### Records for this exercise
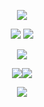<p align="center"><img src="https://ucarecdn.com/63810e9c-48dc-4a1f-b77f-abf4a47a0052/ezgif6a9c7f1940ee93.png" /></a></p>

<p align="center"><img src="https://ucarecdn.com/a4daacc4-3e29-49bb-9b0b-e3333e748793/ezgif6d43cb19d98214.gif">  <a href="https://rentry.co/DECADANCE"><img src="https://ucarecdn.com/a211292e-3957-4716-81c2-131f82eee0d6/ezgif4a93bddad3dee3.png" /></a></p>
<p align="center"><a href="https://en.pronouns.page/@acornious"><img src="https://ucarecdn.com/17fd90f3-561b-47f2-80ba-6d8aefd57c71/ezgif419fa000e75156.png" /></a></p>
<p align="center"><a href="https://www.instagram.com/sleeep_lord/"><img src="https://ucarecdn.com/0a37179c-4781-41d0-875e-2e03f85bfeb7/ezgif42e631660a5998.png"/></a><img src="https://ucarecdn.com/2fe5da2d-2f71-4934-8df7-8aa0402501ff/ezgif469a444eef9b59.gif" /></p>

<p align="center"><img src="https://ucarecdn.com/5b4b5d89-e9f0-4cd1-b4b2-b009ab2feefb/ezgif6b6e5fac4ae1b4.png" /></a></p>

### Problem to work on
Reproduce every record above word for word. Leave the pictures out.

### Problem solution
<p align="center"><img src="https://ucarecdn.com/63810e9c-48dc-4a1f-b77f-abf4a47a0052/ezgif6a9c7f1940ee93.png" /></a></p>

<p align="center"><img src="https://ucarecdn.com/a4daacc4-3e29-49bb-9b0b-e3333e748793/ezgif6d43cb19d98214.gif">  <a href="https://rentry.co/DECADANCE"><img src="https://ucarecdn.com/a211292e-3957-4716-81c2-131f82eee0d6/ezgif4a93bddad3dee3.png" /></a></p>
<p align="center"><a href="https://en.pronouns.page/@acornious"><img src="https://ucarecdn.com/17fd90f3-561b-47f2-80ba-6d8aefd57c71/ezgif419fa000e75156.png" /></a></p>
<p align="center"><a href="https://www.instagram.com/sleeep_lord/"><img src="https://ucarecdn.com/0a37179c-4781-41d0-875e-2e03f85bfeb7/ezgif42e631660a5998.png"/></a><img src="https://ucarecdn.com/2fe5da2d-2f71-4934-8df7-8aa0402501ff/ezgif469a444eef9b59.gif" /></p>

<p align="center"><img src="https://ucarecdn.com/5b4b5d89-e9f0-4cd1-b4b2-b009ab2feefb/ezgif6b6e5fac4ae1b4.png" /></a></p>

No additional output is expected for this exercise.